In 3QCY20, global smartphone sales contracted 6% YoY to 366 million units as sales continued to be weak despite vendors introducing multiple 5G smartphone offerings and as lockdown measures eased likely due to consumers limiting discretionary spending and delays in 5G network upgrades due to the Covid-19 pandemic.

“Companies such as Globetronics benefitted from the pent-up demand.
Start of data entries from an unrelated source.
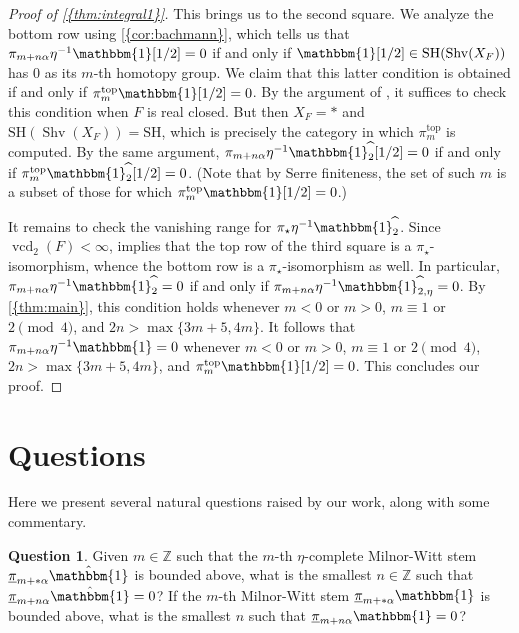 \documentclass[10pt]{amsart}
\numberwithin{equation}{section}
\theoremstyle{plain}
\theoremstyle{definition}
\newtheorem{question}[question]{Question}
\theoremstyle{remark}
\begin{document}
\begin{proof}[Proof of {\autoref{{thm:integral1}}}]
This brings us to the second square.  We analyze the bottom row using {\autoref{{cor:bachmann}}}, which tells us that $\pi_{m+n\alpha}\eta^{-1}{\mathbbm{1}}[1/2] = 0$ if and only if ${\mathbbm{1}}[1/2]\in {\mathrm{SH}}({\operatorname{Shv}}(X_F))$ has $0$ as its $m$-th homotopy group.  We claim that this latter condition is obtained if and only if $\pi_m^{{\mathrm{top}}}{\mathbbm{1}}[1/2] = 0$.  By the argument of \cite[Proposition 40]{bachmann:rho}, it suffices to check this condition when $F$ is real closed.  But then $X_F = *$ and ${\mathrm{SH}}({\operatorname{Shv}}(X_F)) = {\mathrm{SH}}$, which is precisely the category in which $\pi_m^{{\mathrm{top}}}$ is computed.  By the same argument, $\pi_{m+n\alpha}\eta^{-1}{\mathbbm{1}}{^{\widehat{~}}_{{2}}}[1/2] = 0$ if and only if $\pi_m^{{\mathrm{top}}}{\mathbbm{1}}{^{\widehat{~}}_{{2}}}[1/2] = 0$.  (Note that by Serre finiteness, the set of such $m$ is a subset of those for which $\pi_m^{{\mathrm{top}}}{\mathbbm{1}}[1/2] = 0$.)

It remains to check the vanishing range for $\pi_\star \eta^{-1}{\mathbbm{1}}{^{\widehat{~}}_{{2}}}$.  Since ${\operatorname{vcd}}_2(F)<\infty$, \cite[Theorem 1]{MASSConv} implies that the top row of the third square is a $\pi_\star$-isomorphism, whence the bottom row is a $\pi_\star$-isomorphism as well.  In particular, $\pi_{m+n\alpha}\eta^{-1}{\mathbbm{1}}{^{\widehat{~}}_{{2}}} = 0$ if and only if $\pi_{m+n\alpha}\eta^{-1}{\mathbbm{1}}{^{\widehat{~}}_{{2,\eta}}} = 0$.  By {\autoref{{thm:main}}}, this condition holds whenever $m<0$ or $m>0$, $m\equiv1$ or $2\pmod 4$, and $2n>\max\{3m+5,4m\}$.  It follows that $\pi_{m+n\alpha}\eta^{-1}{\mathbbm{1}} = 0$ whenever $m<0$ or $m>0$, $m\equiv1$ or $2\pmod 4$,  $2n>\max\{3m+5,4m\}$, and $\pi_m^{{\mathrm{top}}} {\mathbbm{1}}[1/2] =0$.  This concludes our proof.
\end{proof}

\section{Questions}\label{sec:q}
Here we present several natural questions raised by our work, along with some commentary.

\begin{question}
Given $m\in {\mathbb{Z}}$ such that the $m$-th $\eta$-complete Milnor-Witt stem ${\underline{\smash{\pi}}}_{m+*\alpha}\hat{\mathbbm{1}}$ is bounded above, what is the smallest $n\in {\mathbb{Z}}$ such that ${\underline{\smash{\pi}}}_{m+n\alpha}\hat{\mathbbm{1}} =0$?  If the $m$-th Milnor-Witt stem ${\underline{\smash{\pi}}}_{m+*\alpha}{\mathbbm{1}}$ is bounded above, what is the smallest $n$ such that ${\underline{\smash{\pi}}}_{m+n\alpha}{\mathbbm{1}}=0$?
\end{question}
\end{document}
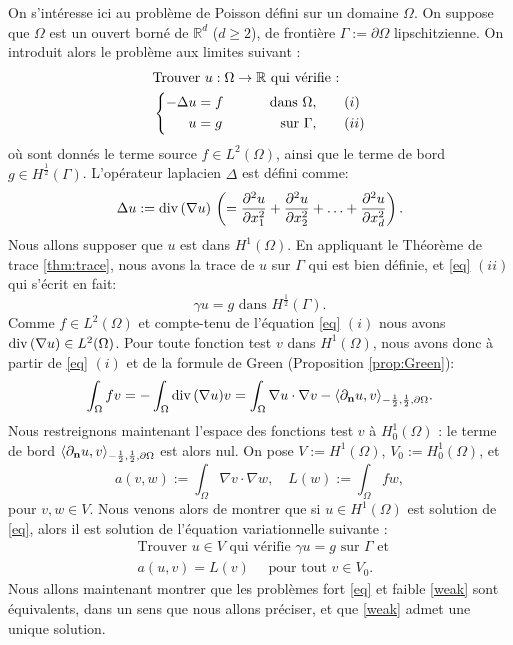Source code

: \documentclass[11pt]{book}
\def\n{{\bf n}}
\newcommand{\R}{\mathbb{R}}
\renewcommand{\div} {{\rm{div} \,}}
\newcommand{\dnu}{\partial_{\n} u}
\begin{document}
On s'intéresse ici au problème de Poisson défini sur un domaine $\Omega$.
On suppose que $\Omega$ est un ouvert borné de $\R^d$ ($d\geq2$), de frontière $\Gamma := \partial \Omega$ lipschitzienne. 
On introduit alors le problème aux limites suivant :
\begin{align} 
\label{eq}
&\textrm{Trouver } u : \Omega \rightarrow \R \textrm{ qui vérifie :}\nonumber\\
&\left\{
\begin{aligned}
 -\Delta u &= f   &\qquad \hbox{ dans } \Omega,  &\qquad (i)\\ 
u &= g &\qquad \hbox{ sur } \Gamma,&\qquad (ii) 
\end{aligned}
\right.
\end{align}
où sont donnés le terme source $f\in L^2(\Omega)$, ainsi que le terme de bord $g\in H^{\frac12}(\Gamma)$.
L'opérateur laplacien $\Delta$ est défini comme:
\[
 \Delta u := \div ( \nabla u ) \, \left ( = \frac{\partial^2 u}{\partial x_1^2} + \frac{\partial^2 u}{\partial x_2^2} + \ldots + \frac{\partial^2 u}{\partial x_d^2} \right ).
\]
Nous allons supposer que $u$ est dans $H^1(\Omega)$. En appliquant le Théorème de trace \ref{thm:trace}, nous avons la trace de $u$ sur $\Gamma$ qui est bien définie, et \eqref{eq} $(ii)$ qui s'écrit en fait:
\[
\gamma u = g \mbox{ dans } H^{\frac12} (\Gamma).
\]
Comme $f \in L^2(\Omega)$ et compte-tenu de l'équation \eqref{eq} $(i)$ nous avons
$\div (\nabla u) \in L^2(\Omega)$. Pour toute fonction test $v$ dans $H^1(\Omega)$, nous avons donc à partir de \eqref{eq} $(i)$ et de la formule de Green (Proposition \ref{prop:Green}):
\[
\int_\Omega f v = 
- \int_\Omega \div (\nabla u) v 
= 
\int_\Omega \nabla u \cdot \nabla v
- \langle \dnu , v \rangle_{-\frac12,\frac12,\partial \Omega}.
\]
Nous restreignons maintenant l'espace des fonctions test $v$ à $H^1_0(\Omega)$ : le terme de bord 
$\langle \dnu , v \rangle_{-\frac12,\frac12,\partial \Omega}$ est alors nul.
On pose $V := H^1(\Omega)$, $V_0 := H^1_0(\Omega)$, et 
$$a(v,w):= \int_\Omega \nabla v \cdot \nabla w,  \quad
L(w) := \int_\Omega f w,$$ pour $v,w\in V$. 
Nous venons alors de montrer que si $u \in H^1(\Omega)$ est solution de \eqref{eq}, alors il est solution de l'équation variationnelle suivante :
\begin{align} 
\label{weak}
&\mbox{Trouver } u\in V \mbox{ qui vérifie } \gamma u=g \mbox{ sur } \Gamma \mbox{ et }\nonumber\\
&
a(u,v) = L(v) \quad \textrm{ pour tout } v \in V_0.
\end{align}
Nous allons maintenant montrer que les problèmes fort \eqref{eq} et faible \eqref{weak} sont équivalents, dans un sens que nous allons préciser, et que \eqref{weak} admet une unique solution.
\end{document}
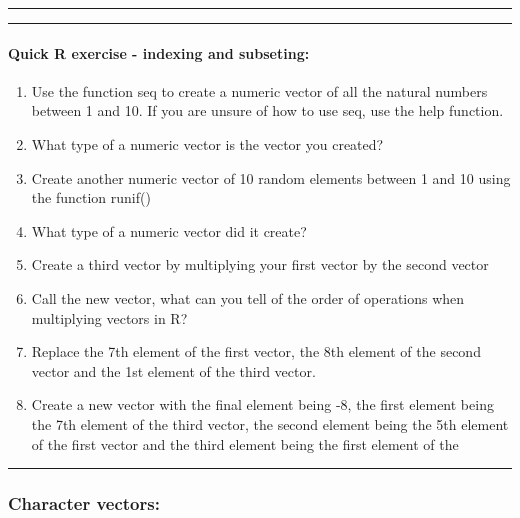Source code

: \documentclass[
]{book}
\theoremstyle{definition}
\theoremstyle{definition}
\theoremstyle{definition}
\theoremstyle{definition}
\theoremstyle{remark}
\begin{document}
\begin{center}\rule{0.5\linewidth}{0.5pt}\end{center}

\begin{center}\rule{0.5\linewidth}{0.5pt}\end{center}

\hypertarget{quick-r-exercise---indexing-and-subseting}{%
\paragraph*{\texorpdfstring{\textbf{Quick R exercise - indexing and subseting:}}{Quick R exercise - indexing and subseting:}}\label{quick-r-exercise---indexing-and-subseting}}

\begin{enumerate}
\def\labelenumi{\arabic{enumi}.}
\item
  Use the function seq to create a numeric vector of all the natural numbers between 1 and 10.
  If you are unsure of how to use seq, use the help function.
\item
  What type of a numeric vector is the vector you created?
\item
  Create another numeric vector of 10 random elements between 1 and 10 using the function runif()
\item
  What type of a numeric vector did it create?
\item
  Create a third vector by multiplying your first vector by the second vector
\item
  Call the new vector, what can you tell of the order of operations when multiplying vectors in R?
\item
  Replace the 7th element of the first vector, the 8th element of the second vector and the 1st element of the third vector.
\item
  Create a new vector with the final element being -8, the first element being the 7th element of the third vector, the second element being the 5th element of the first vector and the third element being the first element of the
\end{enumerate}

\begin{center}\rule{0.5\linewidth}{0.5pt}\end{center}

\hypertarget{character-vectors}{%
\subsubsection*{\texorpdfstring{\textbf{Character vectors:}}{Character vectors:}}\label{character-vectors}}
\end{document}
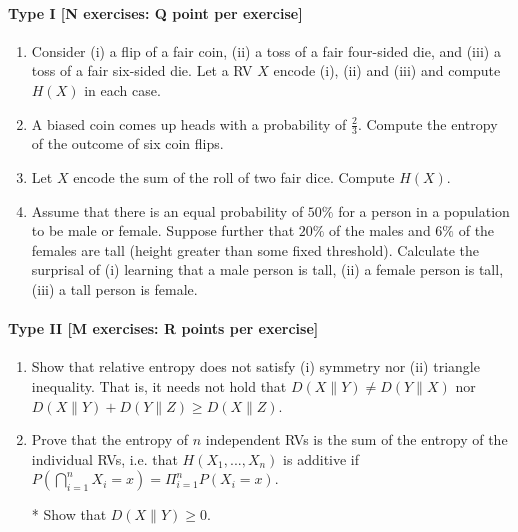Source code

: \documentclass{article}
\begin{document}
\paragraph{Type I [N exercises: Q point per exercise]}
\begin{enumerate}
	\item Consider (i) a flip of a fair coin, (ii) a toss of a fair four-sided die, and (iii) a toss of a fair six-sided die. Let a RV $X$ encode (i), (ii) and (iii) and compute $H(X)$ in each case.
	\item A biased coin comes up heads with a probability of $\frac{2}{3}$. Compute the entropy of the outcome of six coin flips.
	\item Let $X$ encode the sum of the roll of two fair dice. Compute $H(X)$.
	\item Assume that there is an equal probability of $50\%$ for a person in a population to be male or female. Suppose further that $20\%$ of the males and $6\%$ of the females are tall (height greater than some fixed threshold). Calculate the surprisal of (i) learning that a male person is tall, (ii) a female person is tall, (iii) a tall person is female.
\end{enumerate}

\paragraph{Type II [M exercises: R points per exercise]}
\begin{enumerate}
	\item Show that relative entropy does not satisfy (i) symmetry nor (ii) triangle inequality. That is, it needs not hold that $D(X\parallel Y) \neq  D(Y \parallel X)$ nor $D(X\parallel Y) + D(Y\parallel Z) \geq D(X \parallel Z)$.
	\item Prove that the entropy of $n$ independent RVs is the sum of the entropy of the individual RVs, i.e. that  $H(X_1, ..., X_n)$ is additive if $P(\bigcap_{i = 1}^{n} X_i=x) = \Pi_{i = 1}^n P(X_i=x)$.
	\item[*] Show that $D(X\parallel Y) \geq 0$.

\end{enumerate}
\end{document}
Globetronics’ 9MFY20 core profit of RM33 million (12% YoY) was underpinned by stronger volume loadings for its three key sensor products, ie light, gesture and motion sensors on the higher demand of smart devices,” AmInvestment noted.

The bank added that Inari Amertron’s radio frequency division’s higher revenue boosted the group to its highest-ever core profit of RM70 million in 1QFY21.

Global EV sales which reached 2.9 million in 2020 benefitted companies like MPI where it received higher demand for EV-related products from the US and European Union in 1QFY21.

The group has been investing in SiC and GaN technologies to focus on growing its power packaging segment with its customers.

AmInvestment may upgrade the sector to ‘Overweight’ if companies under its coverage secure significant jobs and/or major customers; US dollar outlook strengthens; adoption of technological trends such as 5G is faster than expected, high demand for end products is spurred; and the US-China trade relations improve, which will help to reduce market uncertainty.

“We may downgrade our stance on the sector to ‘Underweight’ if weak economic conditions are sustained by the delay in containing Covid-19 cases globally, demand for end products is weighed down; margin decreases in the face of a weakening US dollar; and trade war ties between the US and China worsen, specifically relating to technology and intellectual property,” it added.